> [Extracted information]
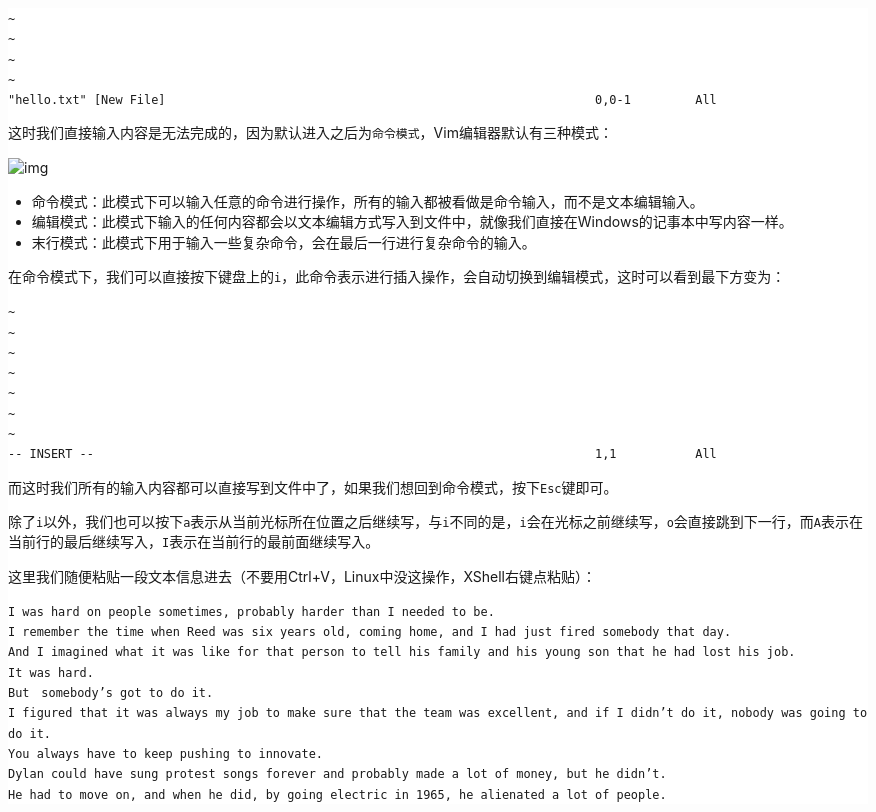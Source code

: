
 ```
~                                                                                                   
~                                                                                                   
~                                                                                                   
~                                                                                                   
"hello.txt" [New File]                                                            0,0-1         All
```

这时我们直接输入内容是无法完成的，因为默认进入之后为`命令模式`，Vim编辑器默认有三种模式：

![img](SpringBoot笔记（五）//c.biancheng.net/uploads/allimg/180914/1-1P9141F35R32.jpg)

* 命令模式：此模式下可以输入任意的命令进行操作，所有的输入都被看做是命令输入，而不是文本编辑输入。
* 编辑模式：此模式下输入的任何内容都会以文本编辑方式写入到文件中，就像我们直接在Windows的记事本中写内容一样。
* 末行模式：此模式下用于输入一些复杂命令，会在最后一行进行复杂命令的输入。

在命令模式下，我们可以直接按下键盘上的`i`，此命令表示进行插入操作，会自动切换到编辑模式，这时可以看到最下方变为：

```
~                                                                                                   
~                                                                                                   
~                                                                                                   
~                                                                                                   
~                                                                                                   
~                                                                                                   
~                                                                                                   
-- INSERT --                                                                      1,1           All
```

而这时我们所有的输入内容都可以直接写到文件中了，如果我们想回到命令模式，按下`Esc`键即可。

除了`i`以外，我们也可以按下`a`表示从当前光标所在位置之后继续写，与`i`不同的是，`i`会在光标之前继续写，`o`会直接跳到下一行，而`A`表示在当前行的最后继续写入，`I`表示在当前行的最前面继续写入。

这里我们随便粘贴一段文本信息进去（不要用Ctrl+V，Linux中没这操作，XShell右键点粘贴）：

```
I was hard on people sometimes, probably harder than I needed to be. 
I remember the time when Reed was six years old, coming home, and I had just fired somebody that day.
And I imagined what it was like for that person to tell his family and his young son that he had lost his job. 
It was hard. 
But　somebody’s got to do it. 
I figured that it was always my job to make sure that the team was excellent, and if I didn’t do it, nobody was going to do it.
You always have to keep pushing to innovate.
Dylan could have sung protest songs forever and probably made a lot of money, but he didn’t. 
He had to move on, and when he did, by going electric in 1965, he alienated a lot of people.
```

...

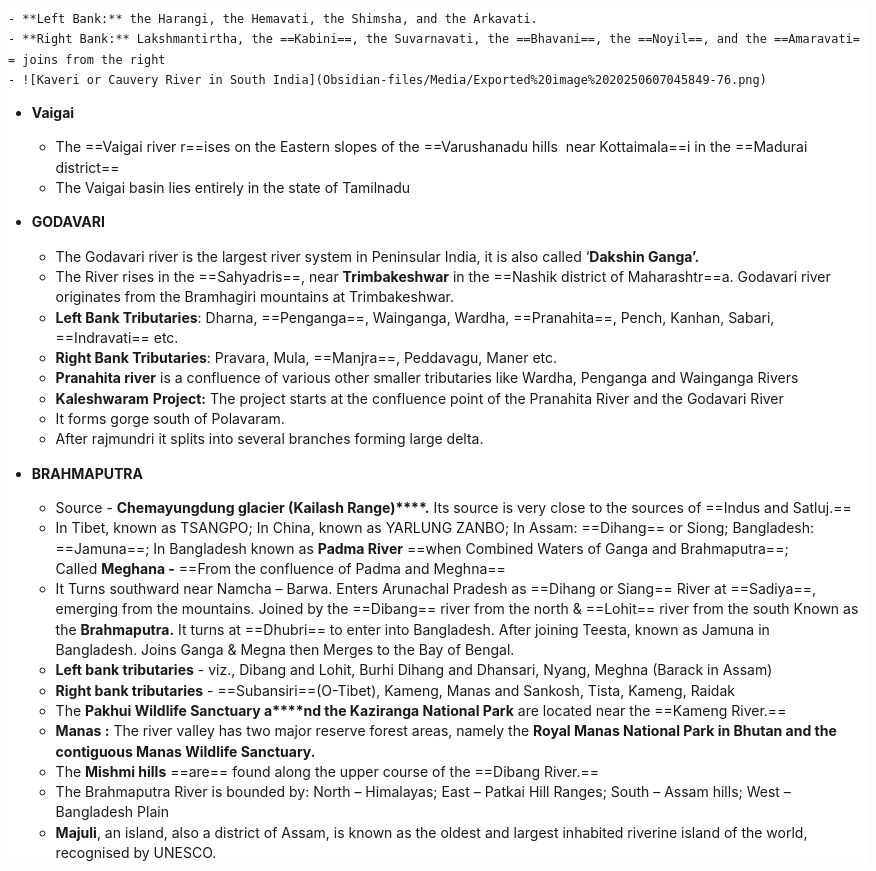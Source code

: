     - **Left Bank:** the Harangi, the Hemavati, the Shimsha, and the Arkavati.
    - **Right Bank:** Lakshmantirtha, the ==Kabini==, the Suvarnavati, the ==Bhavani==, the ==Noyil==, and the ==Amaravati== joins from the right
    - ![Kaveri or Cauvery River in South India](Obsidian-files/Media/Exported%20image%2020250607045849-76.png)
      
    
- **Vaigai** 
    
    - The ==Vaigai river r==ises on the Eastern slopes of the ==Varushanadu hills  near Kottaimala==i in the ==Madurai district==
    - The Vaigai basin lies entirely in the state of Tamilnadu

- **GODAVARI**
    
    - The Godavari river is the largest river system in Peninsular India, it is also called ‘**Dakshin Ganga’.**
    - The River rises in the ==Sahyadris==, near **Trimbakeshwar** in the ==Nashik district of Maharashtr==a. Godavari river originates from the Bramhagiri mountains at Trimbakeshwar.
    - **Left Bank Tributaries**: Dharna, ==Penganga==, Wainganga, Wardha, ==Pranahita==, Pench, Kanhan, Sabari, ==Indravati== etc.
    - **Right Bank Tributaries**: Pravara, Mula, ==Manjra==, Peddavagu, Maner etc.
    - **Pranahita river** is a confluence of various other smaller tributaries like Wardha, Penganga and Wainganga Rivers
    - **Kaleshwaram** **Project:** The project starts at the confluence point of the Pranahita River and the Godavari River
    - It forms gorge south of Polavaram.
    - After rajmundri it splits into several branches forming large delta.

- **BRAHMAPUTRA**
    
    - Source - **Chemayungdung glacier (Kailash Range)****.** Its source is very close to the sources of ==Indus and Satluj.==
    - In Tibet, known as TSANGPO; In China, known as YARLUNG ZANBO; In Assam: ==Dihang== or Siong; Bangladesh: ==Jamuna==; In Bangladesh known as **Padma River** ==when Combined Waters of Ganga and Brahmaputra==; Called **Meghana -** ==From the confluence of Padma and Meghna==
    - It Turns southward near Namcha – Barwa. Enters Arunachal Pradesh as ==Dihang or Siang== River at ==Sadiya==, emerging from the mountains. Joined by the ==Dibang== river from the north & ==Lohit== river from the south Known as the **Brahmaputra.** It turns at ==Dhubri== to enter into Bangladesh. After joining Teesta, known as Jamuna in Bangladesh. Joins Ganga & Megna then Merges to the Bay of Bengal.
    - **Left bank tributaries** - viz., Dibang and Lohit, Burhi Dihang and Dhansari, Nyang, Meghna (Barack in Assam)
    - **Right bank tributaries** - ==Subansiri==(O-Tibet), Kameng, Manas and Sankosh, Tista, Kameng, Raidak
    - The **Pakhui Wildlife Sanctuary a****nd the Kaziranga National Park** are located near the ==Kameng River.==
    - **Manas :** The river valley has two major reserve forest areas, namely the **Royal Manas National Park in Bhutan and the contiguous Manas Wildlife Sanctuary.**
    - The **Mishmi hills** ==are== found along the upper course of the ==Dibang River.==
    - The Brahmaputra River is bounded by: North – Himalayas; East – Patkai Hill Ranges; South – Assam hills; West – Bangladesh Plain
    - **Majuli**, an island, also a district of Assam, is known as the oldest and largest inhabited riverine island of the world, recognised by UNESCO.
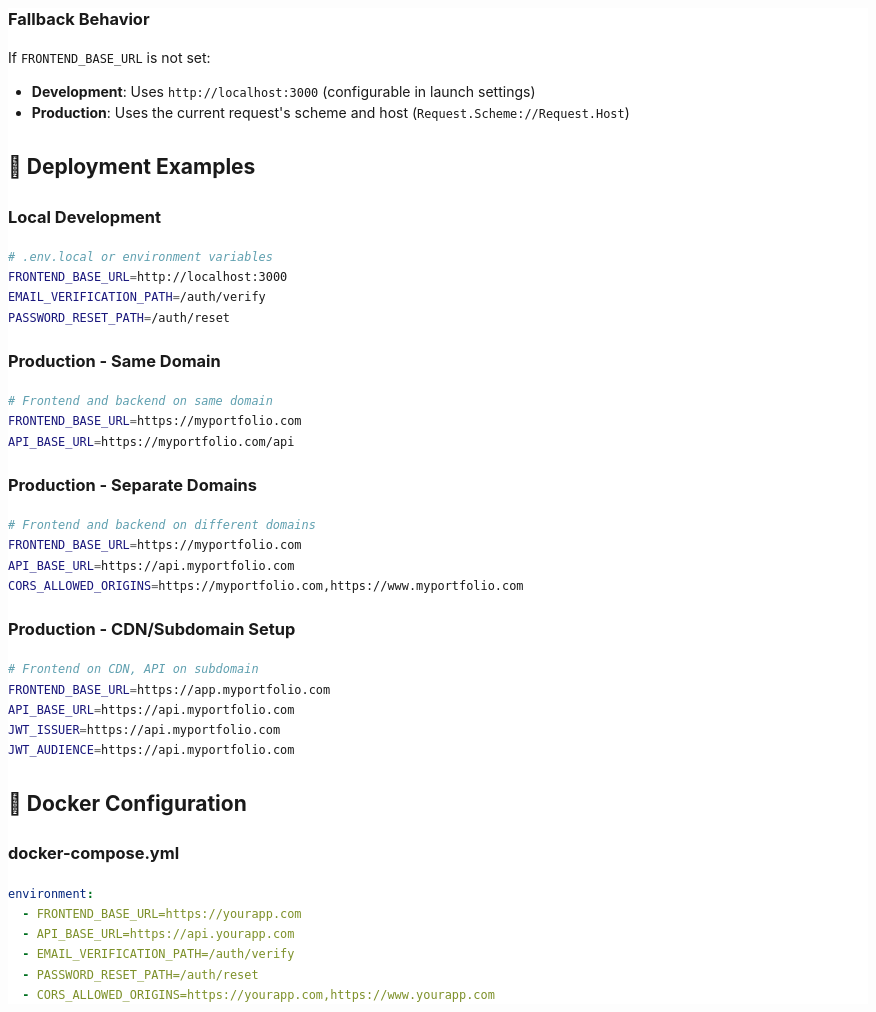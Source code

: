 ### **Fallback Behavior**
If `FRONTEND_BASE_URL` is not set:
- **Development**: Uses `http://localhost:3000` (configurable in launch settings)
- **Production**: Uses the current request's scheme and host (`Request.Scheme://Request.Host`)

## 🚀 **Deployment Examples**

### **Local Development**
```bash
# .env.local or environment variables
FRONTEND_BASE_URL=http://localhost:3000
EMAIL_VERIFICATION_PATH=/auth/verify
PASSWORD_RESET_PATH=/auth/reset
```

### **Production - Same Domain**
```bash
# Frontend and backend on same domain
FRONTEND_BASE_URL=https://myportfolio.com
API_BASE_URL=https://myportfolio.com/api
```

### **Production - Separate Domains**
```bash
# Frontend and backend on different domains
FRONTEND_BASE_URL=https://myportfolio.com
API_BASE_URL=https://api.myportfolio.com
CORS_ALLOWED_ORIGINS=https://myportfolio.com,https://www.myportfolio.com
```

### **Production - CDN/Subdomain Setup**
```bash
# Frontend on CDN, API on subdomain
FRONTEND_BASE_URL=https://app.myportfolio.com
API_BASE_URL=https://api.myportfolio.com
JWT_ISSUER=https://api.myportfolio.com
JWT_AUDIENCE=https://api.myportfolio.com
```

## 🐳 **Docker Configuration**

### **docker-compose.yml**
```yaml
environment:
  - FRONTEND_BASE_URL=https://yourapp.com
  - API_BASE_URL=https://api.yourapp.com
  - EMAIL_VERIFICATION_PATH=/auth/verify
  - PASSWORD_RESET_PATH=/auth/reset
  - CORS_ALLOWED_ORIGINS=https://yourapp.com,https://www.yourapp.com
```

> [Directions for this task]
Search the listing above for the string "near" and copy each line that has it.

> [Solution to this problem]
    - The ==Vaigai river r==ises on the Eastern slopes of the ==Varushanadu hills  near Kottaimala==i in the ==Madurai district==
    - The River rises in the ==Sahyadris==, near **Trimbakeshwar** in the ==Nashik district of Maharashtr==a. Godavari river originates from the Bramhagiri mountains at Trimbakeshwar.
    - It Turns southward near Namcha – Barwa. Enters Arunachal Pradesh as ==Dihang or Siang== River at ==Sadiya==, emerging from the mountains. Joined by the ==Dibang== river from the north & ==Lohit== river from the south Known as the **Brahmaputra.** It turns at ==Dhubri== to enter into Bangladesh. After joining Teesta, known as Jamuna in Bangladesh. Joins Ganga & Megna then Merges to the Bay of Bengal.
    - The **Pakhui Wildlife Sanctuary a****nd the Kaziranga National Park** are located near the ==Kameng River.==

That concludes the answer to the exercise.